*Activity*
Both the line containing "- **Downward‑compatible**: Any" and the line containing "## 3. Supported Elements" belong to the span. Output exactly that span from the listing below, and nothing outside it.
[Task input — start]
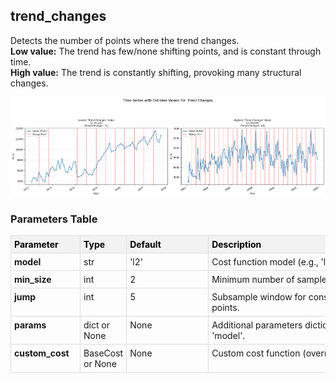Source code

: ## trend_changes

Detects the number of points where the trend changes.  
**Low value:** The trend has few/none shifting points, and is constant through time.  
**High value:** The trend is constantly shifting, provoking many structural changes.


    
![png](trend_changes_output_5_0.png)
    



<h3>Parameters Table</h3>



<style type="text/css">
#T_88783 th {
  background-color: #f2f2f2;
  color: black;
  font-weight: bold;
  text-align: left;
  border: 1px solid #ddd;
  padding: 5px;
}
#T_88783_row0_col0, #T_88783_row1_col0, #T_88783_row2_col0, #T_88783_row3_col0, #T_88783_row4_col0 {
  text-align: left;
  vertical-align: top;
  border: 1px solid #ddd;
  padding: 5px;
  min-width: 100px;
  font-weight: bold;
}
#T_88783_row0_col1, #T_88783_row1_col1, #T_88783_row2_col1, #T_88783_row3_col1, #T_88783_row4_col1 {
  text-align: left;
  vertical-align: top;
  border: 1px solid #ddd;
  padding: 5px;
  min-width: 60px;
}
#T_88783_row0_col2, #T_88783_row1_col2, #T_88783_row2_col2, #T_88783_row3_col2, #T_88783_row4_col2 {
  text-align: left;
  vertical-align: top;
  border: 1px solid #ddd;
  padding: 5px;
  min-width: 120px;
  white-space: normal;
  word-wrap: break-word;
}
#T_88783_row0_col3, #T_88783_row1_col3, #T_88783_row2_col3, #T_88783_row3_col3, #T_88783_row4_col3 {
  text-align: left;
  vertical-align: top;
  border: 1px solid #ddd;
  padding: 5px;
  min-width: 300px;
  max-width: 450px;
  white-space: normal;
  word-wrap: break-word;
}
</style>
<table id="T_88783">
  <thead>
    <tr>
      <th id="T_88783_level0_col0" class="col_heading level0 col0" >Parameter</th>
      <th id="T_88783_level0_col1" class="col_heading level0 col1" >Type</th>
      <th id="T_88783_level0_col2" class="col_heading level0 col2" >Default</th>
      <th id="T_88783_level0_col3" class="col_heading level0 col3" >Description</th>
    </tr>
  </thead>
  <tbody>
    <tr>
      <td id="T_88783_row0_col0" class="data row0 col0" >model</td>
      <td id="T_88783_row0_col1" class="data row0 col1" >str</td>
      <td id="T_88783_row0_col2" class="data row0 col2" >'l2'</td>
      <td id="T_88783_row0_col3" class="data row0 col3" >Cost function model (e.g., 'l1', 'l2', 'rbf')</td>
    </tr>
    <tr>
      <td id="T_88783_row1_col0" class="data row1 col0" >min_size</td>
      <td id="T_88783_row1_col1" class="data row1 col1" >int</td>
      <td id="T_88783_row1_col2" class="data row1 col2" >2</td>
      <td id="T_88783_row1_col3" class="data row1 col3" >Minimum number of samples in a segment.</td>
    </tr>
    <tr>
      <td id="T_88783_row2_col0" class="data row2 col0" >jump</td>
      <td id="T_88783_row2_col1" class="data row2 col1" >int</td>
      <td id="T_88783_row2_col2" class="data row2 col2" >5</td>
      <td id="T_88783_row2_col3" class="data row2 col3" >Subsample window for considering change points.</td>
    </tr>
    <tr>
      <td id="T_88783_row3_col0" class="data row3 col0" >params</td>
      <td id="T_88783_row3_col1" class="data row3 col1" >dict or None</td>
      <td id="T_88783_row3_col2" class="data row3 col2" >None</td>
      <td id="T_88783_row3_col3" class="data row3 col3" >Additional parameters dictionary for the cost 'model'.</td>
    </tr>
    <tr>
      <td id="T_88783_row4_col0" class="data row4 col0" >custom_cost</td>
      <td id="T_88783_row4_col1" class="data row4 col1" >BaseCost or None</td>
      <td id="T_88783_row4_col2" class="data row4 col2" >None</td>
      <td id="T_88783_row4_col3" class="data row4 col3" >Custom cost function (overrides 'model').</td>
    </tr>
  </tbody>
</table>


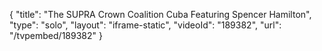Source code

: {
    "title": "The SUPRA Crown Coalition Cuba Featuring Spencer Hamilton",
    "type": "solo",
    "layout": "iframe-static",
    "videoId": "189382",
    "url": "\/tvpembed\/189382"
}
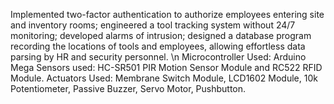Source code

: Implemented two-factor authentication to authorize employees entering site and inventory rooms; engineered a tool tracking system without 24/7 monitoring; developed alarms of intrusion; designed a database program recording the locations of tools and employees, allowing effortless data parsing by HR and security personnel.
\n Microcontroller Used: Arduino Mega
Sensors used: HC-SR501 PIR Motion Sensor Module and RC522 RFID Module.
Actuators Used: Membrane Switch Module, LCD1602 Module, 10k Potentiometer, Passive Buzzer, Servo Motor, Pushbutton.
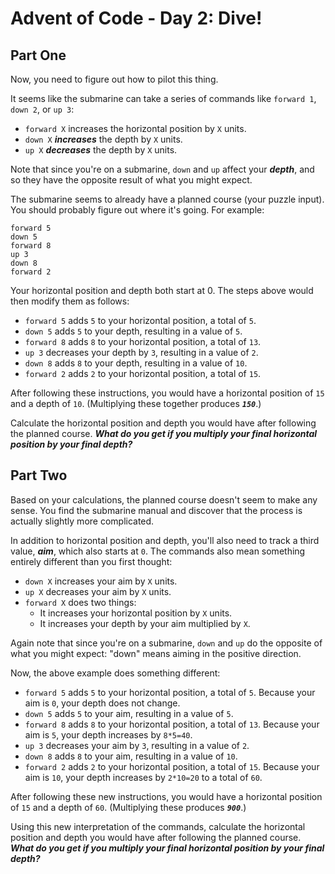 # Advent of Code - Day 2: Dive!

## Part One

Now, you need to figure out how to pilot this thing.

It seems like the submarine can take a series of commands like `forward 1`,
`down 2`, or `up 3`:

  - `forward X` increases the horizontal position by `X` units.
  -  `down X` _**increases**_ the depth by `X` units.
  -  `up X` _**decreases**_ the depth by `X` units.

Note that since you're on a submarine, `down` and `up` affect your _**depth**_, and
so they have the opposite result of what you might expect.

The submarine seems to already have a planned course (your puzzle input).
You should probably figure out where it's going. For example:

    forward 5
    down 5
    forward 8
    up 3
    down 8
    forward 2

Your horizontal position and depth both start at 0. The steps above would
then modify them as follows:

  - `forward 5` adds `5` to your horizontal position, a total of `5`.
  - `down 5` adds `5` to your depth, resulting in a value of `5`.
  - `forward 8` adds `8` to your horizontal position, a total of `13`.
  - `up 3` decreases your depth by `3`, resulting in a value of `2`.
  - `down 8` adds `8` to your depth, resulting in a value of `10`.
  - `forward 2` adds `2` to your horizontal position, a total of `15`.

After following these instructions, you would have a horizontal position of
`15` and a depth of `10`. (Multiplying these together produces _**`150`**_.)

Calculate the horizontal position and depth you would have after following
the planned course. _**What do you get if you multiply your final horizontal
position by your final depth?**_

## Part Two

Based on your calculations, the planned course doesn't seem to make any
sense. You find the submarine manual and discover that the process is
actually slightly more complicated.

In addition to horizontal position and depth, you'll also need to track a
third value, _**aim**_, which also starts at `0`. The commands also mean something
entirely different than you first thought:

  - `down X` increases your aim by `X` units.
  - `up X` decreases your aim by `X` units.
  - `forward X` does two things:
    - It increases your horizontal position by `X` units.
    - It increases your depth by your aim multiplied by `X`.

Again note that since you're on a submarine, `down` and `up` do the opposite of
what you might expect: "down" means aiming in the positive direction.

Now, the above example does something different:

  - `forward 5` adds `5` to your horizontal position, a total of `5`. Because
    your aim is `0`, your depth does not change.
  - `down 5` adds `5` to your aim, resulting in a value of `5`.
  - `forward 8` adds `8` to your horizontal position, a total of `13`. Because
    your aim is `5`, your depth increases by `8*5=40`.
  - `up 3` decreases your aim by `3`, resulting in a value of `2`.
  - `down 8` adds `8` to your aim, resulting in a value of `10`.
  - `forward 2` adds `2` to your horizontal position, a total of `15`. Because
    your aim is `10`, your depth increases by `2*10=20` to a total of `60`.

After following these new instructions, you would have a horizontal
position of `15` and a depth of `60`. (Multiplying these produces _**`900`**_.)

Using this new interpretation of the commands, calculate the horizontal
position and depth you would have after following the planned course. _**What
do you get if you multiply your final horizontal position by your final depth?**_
[Task input — finish]
[Task input — start]
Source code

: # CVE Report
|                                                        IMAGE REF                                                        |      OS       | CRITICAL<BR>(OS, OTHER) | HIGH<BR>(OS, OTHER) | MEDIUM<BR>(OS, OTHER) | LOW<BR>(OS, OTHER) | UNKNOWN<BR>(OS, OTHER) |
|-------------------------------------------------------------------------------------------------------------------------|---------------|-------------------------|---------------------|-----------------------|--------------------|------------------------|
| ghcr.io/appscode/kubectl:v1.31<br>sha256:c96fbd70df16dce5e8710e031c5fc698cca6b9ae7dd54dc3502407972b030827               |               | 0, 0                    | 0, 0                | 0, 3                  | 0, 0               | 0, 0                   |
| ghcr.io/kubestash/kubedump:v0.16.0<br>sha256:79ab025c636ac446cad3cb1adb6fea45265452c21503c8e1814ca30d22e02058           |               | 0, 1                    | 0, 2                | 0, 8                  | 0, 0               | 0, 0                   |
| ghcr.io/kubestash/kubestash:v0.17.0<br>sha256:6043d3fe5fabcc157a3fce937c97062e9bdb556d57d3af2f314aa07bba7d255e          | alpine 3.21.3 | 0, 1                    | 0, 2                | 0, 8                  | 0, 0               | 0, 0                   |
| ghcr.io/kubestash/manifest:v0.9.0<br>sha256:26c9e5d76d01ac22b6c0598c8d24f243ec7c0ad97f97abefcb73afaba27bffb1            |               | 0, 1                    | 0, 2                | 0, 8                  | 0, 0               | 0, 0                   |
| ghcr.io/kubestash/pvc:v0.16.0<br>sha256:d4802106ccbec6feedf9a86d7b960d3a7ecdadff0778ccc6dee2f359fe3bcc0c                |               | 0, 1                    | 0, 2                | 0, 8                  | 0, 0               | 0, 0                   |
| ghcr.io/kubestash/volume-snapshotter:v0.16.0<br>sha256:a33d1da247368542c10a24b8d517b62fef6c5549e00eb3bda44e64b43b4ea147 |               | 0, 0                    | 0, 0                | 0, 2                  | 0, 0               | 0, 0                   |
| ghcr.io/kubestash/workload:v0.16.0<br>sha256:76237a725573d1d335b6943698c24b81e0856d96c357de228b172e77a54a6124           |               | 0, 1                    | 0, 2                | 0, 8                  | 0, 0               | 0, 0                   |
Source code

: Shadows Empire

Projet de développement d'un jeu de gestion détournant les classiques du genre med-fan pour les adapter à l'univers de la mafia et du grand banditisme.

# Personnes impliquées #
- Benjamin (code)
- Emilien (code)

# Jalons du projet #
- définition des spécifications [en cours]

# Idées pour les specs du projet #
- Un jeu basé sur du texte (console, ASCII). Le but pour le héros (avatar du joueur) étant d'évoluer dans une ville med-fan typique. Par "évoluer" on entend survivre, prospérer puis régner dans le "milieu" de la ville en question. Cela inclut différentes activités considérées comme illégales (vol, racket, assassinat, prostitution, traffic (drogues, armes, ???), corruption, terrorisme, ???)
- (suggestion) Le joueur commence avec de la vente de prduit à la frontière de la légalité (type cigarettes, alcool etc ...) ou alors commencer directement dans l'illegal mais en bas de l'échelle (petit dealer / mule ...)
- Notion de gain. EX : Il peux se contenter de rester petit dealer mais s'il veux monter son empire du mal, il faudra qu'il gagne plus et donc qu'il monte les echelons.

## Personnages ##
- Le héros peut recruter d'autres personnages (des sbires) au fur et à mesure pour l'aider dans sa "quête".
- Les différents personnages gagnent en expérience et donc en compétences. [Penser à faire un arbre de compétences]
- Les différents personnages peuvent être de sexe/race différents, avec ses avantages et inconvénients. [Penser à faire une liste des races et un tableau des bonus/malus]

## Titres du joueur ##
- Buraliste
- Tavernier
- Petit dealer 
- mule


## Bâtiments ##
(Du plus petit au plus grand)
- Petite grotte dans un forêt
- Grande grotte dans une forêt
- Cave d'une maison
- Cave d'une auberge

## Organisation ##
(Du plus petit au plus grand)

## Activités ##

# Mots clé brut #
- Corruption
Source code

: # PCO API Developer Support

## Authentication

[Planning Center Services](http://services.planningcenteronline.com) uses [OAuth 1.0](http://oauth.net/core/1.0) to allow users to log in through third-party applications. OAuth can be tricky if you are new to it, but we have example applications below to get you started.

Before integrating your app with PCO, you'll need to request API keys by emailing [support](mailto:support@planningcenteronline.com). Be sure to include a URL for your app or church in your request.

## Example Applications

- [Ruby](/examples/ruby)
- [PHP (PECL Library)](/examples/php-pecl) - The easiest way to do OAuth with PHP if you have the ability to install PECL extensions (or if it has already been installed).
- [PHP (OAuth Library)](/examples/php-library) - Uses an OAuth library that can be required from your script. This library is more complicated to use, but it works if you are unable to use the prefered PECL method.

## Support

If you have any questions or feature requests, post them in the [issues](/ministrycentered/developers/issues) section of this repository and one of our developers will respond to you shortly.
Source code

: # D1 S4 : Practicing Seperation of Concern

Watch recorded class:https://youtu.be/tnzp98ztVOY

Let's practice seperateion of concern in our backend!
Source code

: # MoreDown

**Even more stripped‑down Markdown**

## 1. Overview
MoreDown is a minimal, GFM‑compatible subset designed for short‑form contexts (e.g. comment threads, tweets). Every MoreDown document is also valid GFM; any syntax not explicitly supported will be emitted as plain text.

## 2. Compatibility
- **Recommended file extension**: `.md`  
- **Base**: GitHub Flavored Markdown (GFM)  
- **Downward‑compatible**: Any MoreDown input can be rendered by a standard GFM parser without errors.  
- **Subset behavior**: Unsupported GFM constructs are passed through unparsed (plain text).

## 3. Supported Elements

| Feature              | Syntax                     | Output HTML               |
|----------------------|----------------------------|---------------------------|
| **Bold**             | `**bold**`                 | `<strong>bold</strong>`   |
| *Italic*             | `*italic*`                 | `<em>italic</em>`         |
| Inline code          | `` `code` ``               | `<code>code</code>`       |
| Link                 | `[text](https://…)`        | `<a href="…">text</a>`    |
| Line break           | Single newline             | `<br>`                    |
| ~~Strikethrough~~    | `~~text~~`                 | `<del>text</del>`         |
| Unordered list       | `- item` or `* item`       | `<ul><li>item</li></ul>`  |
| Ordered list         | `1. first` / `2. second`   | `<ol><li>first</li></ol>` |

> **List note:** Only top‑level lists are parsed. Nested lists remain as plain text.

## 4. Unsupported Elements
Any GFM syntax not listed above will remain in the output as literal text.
[Task input — finish]
*Solution to this exercise*
- **Downward‑compatible**: Any MoreDown input can be rendered by a standard GFM parser without errors.  
- **Subset behavior**: Unsupported GFM constructs are passed through unparsed (plain text).

## 3. Supported Elements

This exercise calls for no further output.